Image via: Mr Leon Taylor |
Get ready for an amazing bio-pic that’s one part concert film, one part historical memoir but all wonderfully woven together to create an uplifting journey through the life of James Brown, played expertly by Chadwick Boseman – who’s splits training regime alone, must of been intense. Boseman (‘42’) is magnificent, bringing a human, even tender side to one of the most recognised figures of music history. While director Tate Taylor has lapped his Academy Award studded and nominated work in The Help and I imagine Get On Up will be getting some recognition from the little gold statue brigade come 2015 too. James Brown has always been a larger than life character from my perspective; and this is a gritty look at Brown’s highs and also his crushing losses and defeats. Chadwick’s portrayal of ‘The Godfather of Soul’ is well accomplished, taking us from Brown’s tough-is-an-understatement childhood, to his burgeoning status with The Famous Flames, to the height of his funky powers, through to his 1993 national US tours; dished out in a dizzying yet slick narrative that dances back and forward through time as 1993 real-time Brown approaches the stage door, pre-performance. Taylor brings a lot of his The Help cast along for the ride on this one, especially with the quality pairing to Boseman brought by Nelsan Ellis, playing Bobby Byrd, friend and band mate to Brown.
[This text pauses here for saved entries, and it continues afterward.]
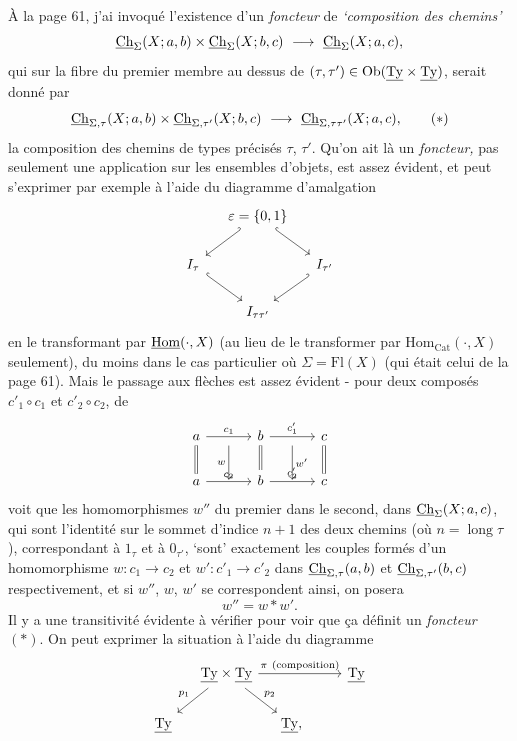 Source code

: À la page 61, j'ai invoqué l'existence d'un \textit{foncteur} de \textit{`composition des chemins'}
\[
\Ch_{\Sigma}(X;a,b)\times\Ch_{\Sigma}(X;b,c) \ \longrightarrow\ \Ch_{\Sigma}(X;a,c),
\]
qui sur la fibre du premier membre au dessus de $(\tau,\tau') \in \operatorname{Ob}(\underline{\mathrm{Ty}}\times\underline{\mathrm{Ty}})$, serait donné par
\[
\Ch_{\Sigma,\tau}(X;a,b)\times\Ch_{\Sigma,\tau'}(X;b,c) \ \longrightarrow\ \Ch_{\Sigma,\tau\tau'}(X;a,c), \tag*{$(*)$}
\]
la composition des chemins de types précisés $\tau$, $\tau'$. Qu'on ait là un \textit{foncteur,} pas seulement une application sur les ensembles d'objets, est assez évident, et peut s'exprimer par exemple à l'aide du diagramme d'amalgation
\[
\begin{tikzcd}[column sep=small]
 & \varepsilon = \{0,1\} \ar[dl,hook'] \ar[dr,hook] & \\
I_{\tau} \ar[dr,hook] & & I_{\tau'} \ar[dl,hook'] \\
 & I_{\tau\tau'} &
\end{tikzcd}
\]
en le transformant par $\underline{\mathrm{Hom}}(\cdot,X)$ (au lieu de le transformer par $\mathrm{Hom}_{\mathrm{Cat}}(\cdot,X)$ seulement), du moins dans le cas particulier où $\Sigma = \mathrm{Fl}(X)$ (qui était celui de la page 61). Mais le passage aux flèches est assez évident - pour deux composés $c'_1\circ c_1$ et $c'_2\circ c_2$, de
\[
\begin{tikzcd}[column sep=small]
a \ar[rr,"c_1"] \ar[d,equal] & {} \ar[d,"w"'] & b \ar[rr,"c'_1"] \ar[d,equal] & {} \ar[d,"w'"] & c \ar[d,equal] \\
a \ar[rr,"c_2"] & {} & b \ar[rr,"c'_2"] & {} & c
\end{tikzcd}
\]
 voit que les homomorphismes $w''$ du premier dans le second, dans $\underline{\mathrm{Ch}}_{\Sigma}(X;a,c)$, qui sont l'identité sur le sommet d'indice $n+1$ des deux chemins (où $n = \operatorname{long}\tau$), correspondant à $1_{\tau}$ et à $0_{\tau'}$, `sont' exactement les couples
formés d'un homomorphisme $w : c_1 \longrightarrow c_2$ et $w' : c'_1 \longrightarrow c'_2$ dans $\underline{\mathrm{Ch}}_{\Sigma,\tau}(a,b)$ et $\underline{\mathrm{Ch}}_{\Sigma,\tau'}(b,c)$ respectivement, et si $w''$, $w$, $w'$ se correspondent ainsi, on posera
\[
w'' = w * w'.
\]
Il y a une transitivité évidente à vérifier pour voir que ça définit un \textit{foncteur} $(*)$. On peut exprimer la situation à l'aide du diagramme
\[
\begin{tikzcd}[column sep=small]
 & \Ty\times\Ty \ar[rrr,"\pi\ (\text{composition})"] \ar[dl,"p_1"'] \ar[dr,"p_2"] & & & \Ty \\
\Ty & & \Ty, & &
\end{tikzcd}
\]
Ahh so fun! If you’ve not heard the term ‘Breaking the fourth wall’ before, get ready for something fun, cause you’re going to know exactly what I’m talking about. ‘Breaking the fourth wall’ is when a character in a play or film will share a look with or speak directly to the audience; this comes from the idea that when you look at a screen or the set of a play you see three sides forming the space the actors occupy, leaving the fourth wall as being us, the audience. When a character acknowledges the audience, either by clever dialogue to other characters or even by looking directly into the camera – they are breaking the fourth wall. Get On Up has some truly amazing parts where Chadwick Boseman
allows James Brown to breakthe fourth wall in some very poignant and also totally kickass moments, reaching out to audiences across the globe again and speaking directly to them. Some other ‘breaking the fourth wall’ moments you might enjoy for example are in Home Alone or Ferris Bueller’s Day Off. Breaking the fourth wall is in narrative real time generally, but in some films and TV there is occasional fourth wall breaking, in and out of narrative and Meta time – think Quantum Leap or the antics of Abed in Community.